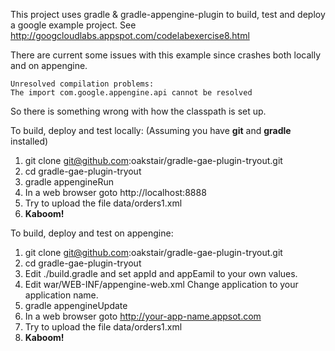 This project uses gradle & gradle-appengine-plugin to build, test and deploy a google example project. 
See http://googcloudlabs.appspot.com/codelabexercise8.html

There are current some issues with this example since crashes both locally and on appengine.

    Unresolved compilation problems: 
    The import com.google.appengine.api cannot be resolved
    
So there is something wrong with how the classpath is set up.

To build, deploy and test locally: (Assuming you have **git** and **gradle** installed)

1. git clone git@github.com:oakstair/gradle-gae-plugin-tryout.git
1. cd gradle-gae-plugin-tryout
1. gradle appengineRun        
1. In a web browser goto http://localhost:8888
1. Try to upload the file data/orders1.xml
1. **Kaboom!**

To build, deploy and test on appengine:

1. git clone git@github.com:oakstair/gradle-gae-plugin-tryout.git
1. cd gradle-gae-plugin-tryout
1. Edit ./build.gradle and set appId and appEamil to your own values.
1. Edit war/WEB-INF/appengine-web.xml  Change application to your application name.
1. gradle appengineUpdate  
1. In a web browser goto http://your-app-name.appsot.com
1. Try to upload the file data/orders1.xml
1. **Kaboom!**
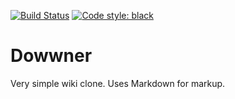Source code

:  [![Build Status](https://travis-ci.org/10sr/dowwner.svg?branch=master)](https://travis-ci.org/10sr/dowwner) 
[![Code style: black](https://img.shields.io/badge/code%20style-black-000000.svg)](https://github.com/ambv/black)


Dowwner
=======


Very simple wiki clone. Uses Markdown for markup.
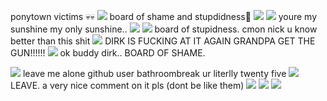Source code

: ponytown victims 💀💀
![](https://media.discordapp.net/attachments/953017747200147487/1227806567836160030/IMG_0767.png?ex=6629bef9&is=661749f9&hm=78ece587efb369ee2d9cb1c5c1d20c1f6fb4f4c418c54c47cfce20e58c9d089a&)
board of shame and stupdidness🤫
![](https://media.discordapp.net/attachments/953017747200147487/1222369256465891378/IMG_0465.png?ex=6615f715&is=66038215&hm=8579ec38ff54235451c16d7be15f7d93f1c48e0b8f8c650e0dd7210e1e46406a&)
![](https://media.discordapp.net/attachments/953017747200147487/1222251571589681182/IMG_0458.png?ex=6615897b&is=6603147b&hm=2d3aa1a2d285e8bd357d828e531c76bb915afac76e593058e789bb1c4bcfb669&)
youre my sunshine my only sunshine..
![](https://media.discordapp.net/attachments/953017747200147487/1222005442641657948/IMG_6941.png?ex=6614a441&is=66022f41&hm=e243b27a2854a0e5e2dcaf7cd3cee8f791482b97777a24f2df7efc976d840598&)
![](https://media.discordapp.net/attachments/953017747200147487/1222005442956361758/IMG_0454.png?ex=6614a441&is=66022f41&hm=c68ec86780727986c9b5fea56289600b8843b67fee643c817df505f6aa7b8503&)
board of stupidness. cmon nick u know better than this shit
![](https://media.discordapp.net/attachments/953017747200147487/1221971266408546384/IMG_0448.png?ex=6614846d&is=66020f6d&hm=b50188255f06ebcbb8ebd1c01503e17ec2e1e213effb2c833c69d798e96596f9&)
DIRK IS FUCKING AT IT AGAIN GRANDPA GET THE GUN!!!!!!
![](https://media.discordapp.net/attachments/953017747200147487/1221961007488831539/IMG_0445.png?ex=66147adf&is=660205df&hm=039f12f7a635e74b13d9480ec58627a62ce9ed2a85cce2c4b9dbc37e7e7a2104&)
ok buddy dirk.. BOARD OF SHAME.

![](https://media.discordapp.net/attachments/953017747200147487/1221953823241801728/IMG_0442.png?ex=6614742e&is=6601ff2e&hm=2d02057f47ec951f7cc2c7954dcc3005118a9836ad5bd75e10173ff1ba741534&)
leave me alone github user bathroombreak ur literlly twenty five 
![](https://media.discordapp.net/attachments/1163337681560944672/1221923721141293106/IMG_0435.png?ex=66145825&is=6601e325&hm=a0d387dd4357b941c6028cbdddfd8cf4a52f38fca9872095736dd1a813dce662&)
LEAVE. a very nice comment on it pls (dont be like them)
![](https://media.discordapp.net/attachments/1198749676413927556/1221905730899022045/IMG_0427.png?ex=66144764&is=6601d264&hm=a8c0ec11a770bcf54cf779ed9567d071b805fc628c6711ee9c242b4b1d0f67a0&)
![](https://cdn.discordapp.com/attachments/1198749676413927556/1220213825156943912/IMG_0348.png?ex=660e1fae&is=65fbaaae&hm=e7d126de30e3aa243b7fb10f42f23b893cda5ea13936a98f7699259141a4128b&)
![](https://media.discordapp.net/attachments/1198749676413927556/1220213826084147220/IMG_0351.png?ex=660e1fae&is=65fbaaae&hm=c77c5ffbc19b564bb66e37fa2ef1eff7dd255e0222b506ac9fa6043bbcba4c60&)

==

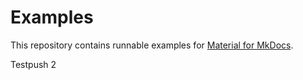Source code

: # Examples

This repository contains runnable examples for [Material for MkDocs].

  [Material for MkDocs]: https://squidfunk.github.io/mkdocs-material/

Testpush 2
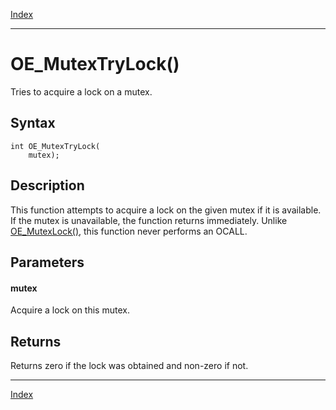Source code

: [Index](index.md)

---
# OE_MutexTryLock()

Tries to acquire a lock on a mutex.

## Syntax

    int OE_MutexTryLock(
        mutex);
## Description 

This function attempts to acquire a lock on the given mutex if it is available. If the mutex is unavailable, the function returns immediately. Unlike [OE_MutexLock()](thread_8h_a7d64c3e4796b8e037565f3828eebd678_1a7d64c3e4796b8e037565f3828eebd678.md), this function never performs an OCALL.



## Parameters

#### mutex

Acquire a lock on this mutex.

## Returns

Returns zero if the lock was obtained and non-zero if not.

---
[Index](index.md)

## Requirement
In the material above, one part opens with the line containing "This project uses" and closes with the line containing "1. In a web browser goto http://localhost:8888". Write out that part exactly and skip its pictures.

## Solution to this exercise
 This project uses gradle & gradle-appengine-plugin to build, test and deploy a google example project. 
See http://googcloudlabs.appspot.com/codelabexercise8.html

There are current some issues with this example since crashes both locally and on appengine.

    Unresolved compilation problems: 
    The import com.google.appengine.api cannot be resolved
    
So there is something wrong with how the classpath is set up.

To build, deploy and test locally: (Assuming you have **git** and **gradle** installed)

1. git clone git@github.com:oakstair/gradle-gae-plugin-tryout.git
1. cd gradle-gae-plugin-tryout
1. gradle appengineRun        
1. In a web browser goto http://localhost:8888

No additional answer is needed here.